The bacteria that cause Legionnaires’ disease and Q fever, both of which are linked to pneumonia, use a clever form of mimicry to survive inside host cells, according to a team of Yale scientists. Both bacteria use genes that have evolved in tandem with genes in their hosts and that disarm the immune system cells that are trying to kill them, the researchers reported in the journal Science in June.
“Because of their lifestyle, trying to identify how these organisms cause disease has been really difficult,” said Craig R. Roy, Ph.D., associate professor of microbial pathogenesis, referring to the fact that the bacteria live inside their host cells. Roy’s team knew that some disease-causing bacteria inject proteins into human cells. What those proteins are and what they do, though, was unknown.
Previous research on the genomes of the bacteria, Legionella and Coxiella, had turned up many genes with areas called ANKs (ankyrin repeat homology domains). These genes bear a strong resemblance to important genes in eukaryotic cells, those cells with a nucleus that are found in humans and other advanced life forms. Legionella and Coxiella appear to have “hijacked” genes from their hosts in order to survive in the cell. In fact, some species of these bacteria cannot exist outside a eukaryotic cell.
Roy’s lab showed that ANK proteins are secreted into macrophages—immune system cells—and once inside, the proteins turn off mechanisms designed to destroy the bacteria.
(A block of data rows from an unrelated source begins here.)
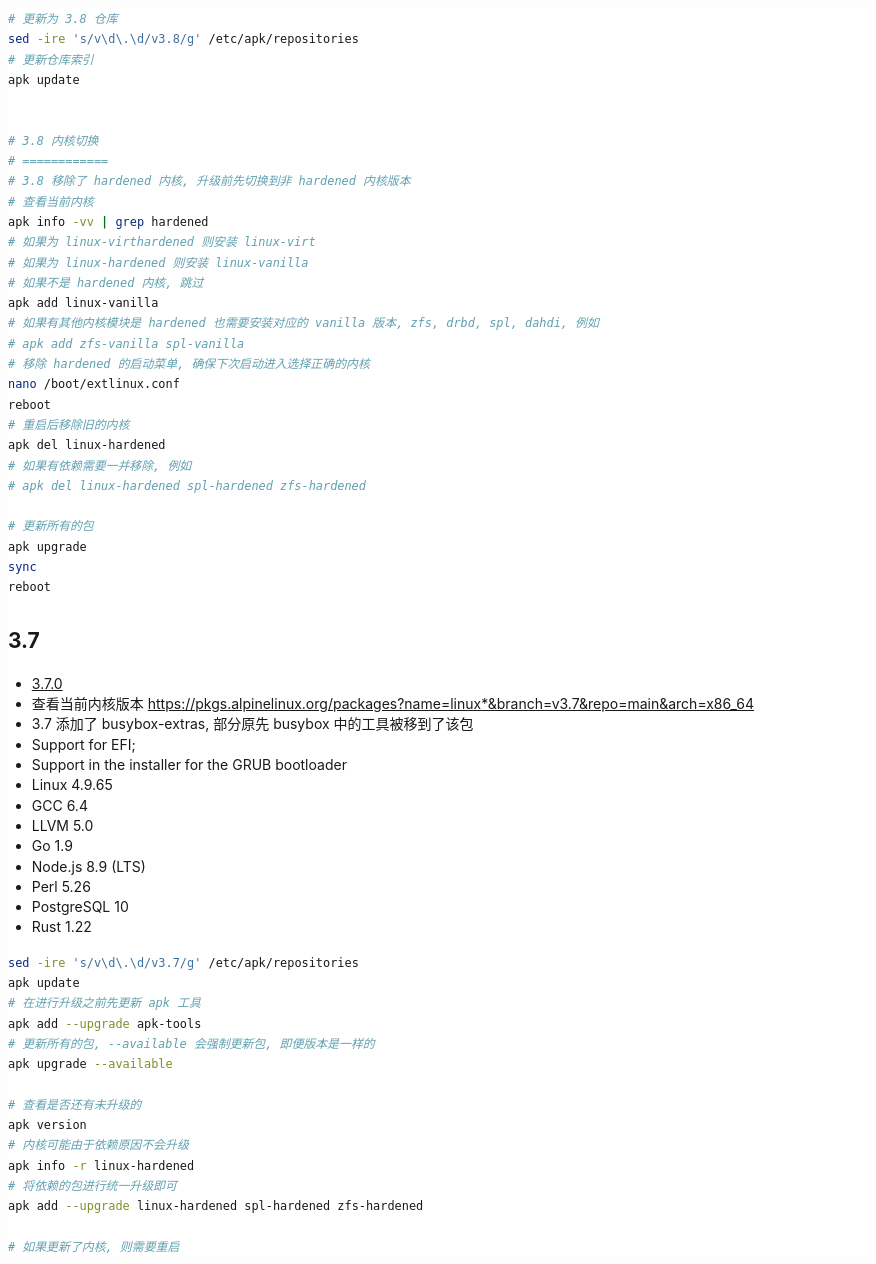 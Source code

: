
 ```bash
# 更新为 3.8 仓库
sed -ire 's/v\d\.\d/v3.8/g' /etc/apk/repositories
# 更新仓库索引
apk update


# 3.8 内核切换
# ============
# 3.8 移除了 hardened 内核, 升级前先切换到非 hardened 内核版本
# 查看当前内核
apk info -vv | grep hardened
# 如果为 linux-virthardened 则安装 linux-virt
# 如果为 linux-hardened 则安装 linux-vanilla
# 如果不是 hardened 内核, 跳过
apk add linux-vanilla
# 如果有其他内核模块是 hardened 也需要安装对应的 vanilla 版本, zfs, drbd, spl, dahdi, 例如
# apk add zfs-vanilla spl-vanilla
# 移除 hardened 的启动菜单, 确保下次启动进入选择正确的内核
nano /boot/extlinux.conf
reboot
# 重启后移除旧的内核
apk del linux-hardened
# 如果有依赖需要一并移除, 例如
# apk del linux-hardened spl-hardened zfs-hardened

# 更新所有的包
apk upgrade
sync
reboot
```

## 3.7
* [3.7.0](https://alpinelinux.org/posts/Alpine-3.7.0-released.html)
* 查看当前内核版本 https://pkgs.alpinelinux.org/packages?name=linux*&branch=v3.7&repo=main&arch=x86_64
* 3.7 添加了 busybox-extras, 部分原先 busybox 中的工具被移到了该包
* Support for EFI;
* Support in the installer for the GRUB bootloader
* Linux 4.9.65
* GCC 6.4
* LLVM 5.0
* Go 1.9
* Node.js 8.9 (LTS)
* Perl 5.26
* PostgreSQL 10
* Rust 1.22



```bash
sed -ire 's/v\d\.\d/v3.7/g' /etc/apk/repositories
apk update
# 在进行升级之前先更新 apk 工具
apk add --upgrade apk-tools
# 更新所有的包, --available 会强制更新包, 即便版本是一样的
apk upgrade --available

# 查看是否还有未升级的
apk version
# 内核可能由于依赖原因不会升级
apk info -r linux-hardened
# 将依赖的包进行统一升级即可
apk add --upgrade linux-hardened spl-hardened zfs-hardened

# 如果更新了内核, 则需要重启
```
The macrophage ordinarily kills bacteria by exposing them to a destructive acidic environment, but the ANK proteins prevent the acidic compartment from being transported to the bacteria by mimicking a natural process that occurs during cell division.
Roy believes that more such survival tricks of gram-negative pathogens will be found, and that the diseases may one day be preventable with a vaccine that disables the ANK protein and allows macrophages to complete the job of destruction. “This study at least gives us a foothold,” he said.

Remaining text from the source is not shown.